April 15, 2009 issue

Arts & Entertainment

New brooms sweep clean, but old ones know the corners!
I am a superstitious person. Some people call me “a see far man’, a griot, a person who looks into the future and past. I am not an obeah man, a fortune teller, a palmist, a seer or an astrologer. If I had that kind of vision I would have won the lottery a long time ago. However my wife says that I always put my mouth on things and people, and inevitably what I predict happens – especially if it is something bad! It’s scary. Perhaps it’s because my planet is Aquarius or the fact that I was born with caul.
Caribbean people love their folklore, traditions and their superstitions.
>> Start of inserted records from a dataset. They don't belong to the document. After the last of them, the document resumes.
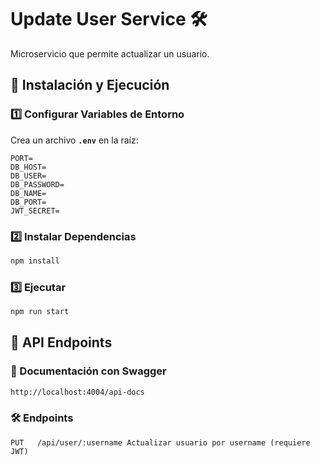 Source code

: # Update User Service 🛠️

Microservicio que permite actualizar un usuario.

## 🚀 Instalación y Ejecución

### 1️⃣ Configurar Variables de Entorno
Crea un archivo **`.env`** en la raíz:

```env
PORT=
DB_HOST=
DB_USER=
DB_PASSWORD=
DB_NAME=
DB_PORT=
JWT_SECRET=
```

### 2️⃣ Instalar Dependencias
```bash
npm install
```

### 3️⃣ Ejecutar
```bash
npm run start
```

## 📖 API Endpoints
### 📝 Documentación con Swagger
```bash
http://localhost:4004/api-docs
```

### 🛠️ Endpoints
``PUT	/api/user/:username	Actualizar usuario por username (requiere JWT)
``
Being Guyanese, I cannot avoid it. That’s the reason I wake up and say “White rabbit! White rsbbit!” on the first day of each month, before I speak to anyone. This has convinced my wife that she is married to a lunatic.
As a result, I have great respect for the broomstick and especially the pointer broom. Old higues (suck your blood) and witches like to ride around on their broomsticks to attend meetings. According to superstition, a new broom must first be used by a woman and especially an old woman and not a “good fuh nuttin’ man!
The Gypsy Look: This is no other than Reshma of the Friday Night Group focusing more on the camera than on the job at hand which is, to sweep with the pointer broom (jhaaroo in Guyana; cocoyea in Trinidad).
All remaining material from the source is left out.